*WHAT TO WORK ON*: Whenever a line in the data contains "commit", show that line.

*RECORDS FOR THIS EXERCISE*:
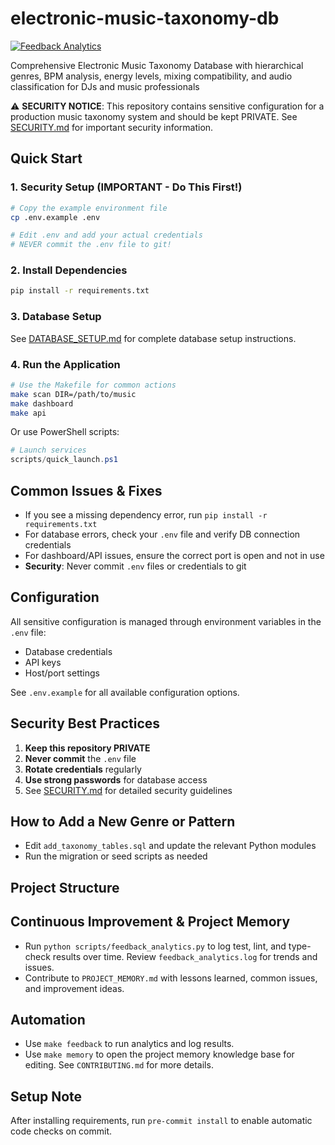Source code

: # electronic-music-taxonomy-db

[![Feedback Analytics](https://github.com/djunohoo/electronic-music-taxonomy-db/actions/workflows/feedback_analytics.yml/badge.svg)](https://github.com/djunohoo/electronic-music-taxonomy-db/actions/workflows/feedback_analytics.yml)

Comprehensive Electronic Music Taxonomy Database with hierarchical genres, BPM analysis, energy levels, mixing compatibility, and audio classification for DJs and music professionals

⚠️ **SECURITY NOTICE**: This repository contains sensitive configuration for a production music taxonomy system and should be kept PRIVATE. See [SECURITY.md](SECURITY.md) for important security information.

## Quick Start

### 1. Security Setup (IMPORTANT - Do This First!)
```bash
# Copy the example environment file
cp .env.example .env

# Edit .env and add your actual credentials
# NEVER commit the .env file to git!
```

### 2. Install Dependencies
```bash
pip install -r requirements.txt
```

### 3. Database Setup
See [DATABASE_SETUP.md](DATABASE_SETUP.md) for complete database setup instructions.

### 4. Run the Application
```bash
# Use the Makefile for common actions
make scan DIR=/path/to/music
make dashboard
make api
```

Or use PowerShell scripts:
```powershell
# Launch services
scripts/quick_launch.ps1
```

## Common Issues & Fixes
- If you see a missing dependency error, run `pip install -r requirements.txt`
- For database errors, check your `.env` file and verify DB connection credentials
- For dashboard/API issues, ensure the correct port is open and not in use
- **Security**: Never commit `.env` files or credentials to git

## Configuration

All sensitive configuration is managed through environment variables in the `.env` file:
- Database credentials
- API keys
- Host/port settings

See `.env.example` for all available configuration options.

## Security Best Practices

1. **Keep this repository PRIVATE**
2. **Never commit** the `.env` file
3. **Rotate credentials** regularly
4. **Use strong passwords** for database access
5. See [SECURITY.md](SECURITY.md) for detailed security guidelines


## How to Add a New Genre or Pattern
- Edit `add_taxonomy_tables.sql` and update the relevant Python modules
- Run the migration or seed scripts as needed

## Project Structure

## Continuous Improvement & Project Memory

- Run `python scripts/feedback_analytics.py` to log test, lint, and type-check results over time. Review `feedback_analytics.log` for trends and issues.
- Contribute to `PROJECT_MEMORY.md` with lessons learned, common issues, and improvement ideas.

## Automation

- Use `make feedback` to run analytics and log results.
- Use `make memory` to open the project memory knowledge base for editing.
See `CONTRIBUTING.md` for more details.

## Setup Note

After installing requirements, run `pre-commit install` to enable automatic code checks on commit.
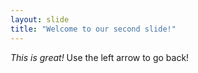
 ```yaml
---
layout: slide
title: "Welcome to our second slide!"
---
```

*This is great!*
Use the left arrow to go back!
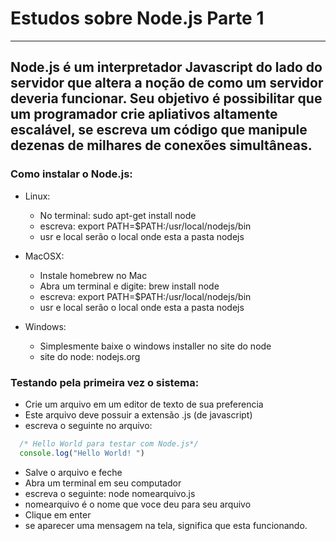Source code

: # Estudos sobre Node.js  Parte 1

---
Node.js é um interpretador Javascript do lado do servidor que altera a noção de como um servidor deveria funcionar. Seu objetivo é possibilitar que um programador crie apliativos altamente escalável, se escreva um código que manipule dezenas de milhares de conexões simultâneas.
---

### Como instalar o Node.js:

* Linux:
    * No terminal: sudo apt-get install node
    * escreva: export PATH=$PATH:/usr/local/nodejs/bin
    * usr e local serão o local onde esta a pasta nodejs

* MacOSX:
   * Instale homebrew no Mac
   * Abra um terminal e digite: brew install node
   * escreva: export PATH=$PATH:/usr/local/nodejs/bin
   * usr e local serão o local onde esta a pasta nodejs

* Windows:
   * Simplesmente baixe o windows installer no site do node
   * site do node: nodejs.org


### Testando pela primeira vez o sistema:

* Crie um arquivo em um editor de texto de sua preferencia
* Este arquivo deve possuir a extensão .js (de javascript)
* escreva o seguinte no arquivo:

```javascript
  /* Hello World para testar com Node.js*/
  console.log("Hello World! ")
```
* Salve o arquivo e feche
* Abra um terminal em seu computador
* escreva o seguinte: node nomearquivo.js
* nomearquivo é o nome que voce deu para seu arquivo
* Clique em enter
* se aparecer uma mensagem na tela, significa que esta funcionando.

*FINISHED TASK*:
# NEVER commit the .env file to git!
- **Security**: Never commit `.env` files or credentials to git
2. **Never commit** the `.env` file
After installing requirements, run `pre-commit install` to enable automatic code checks on commit.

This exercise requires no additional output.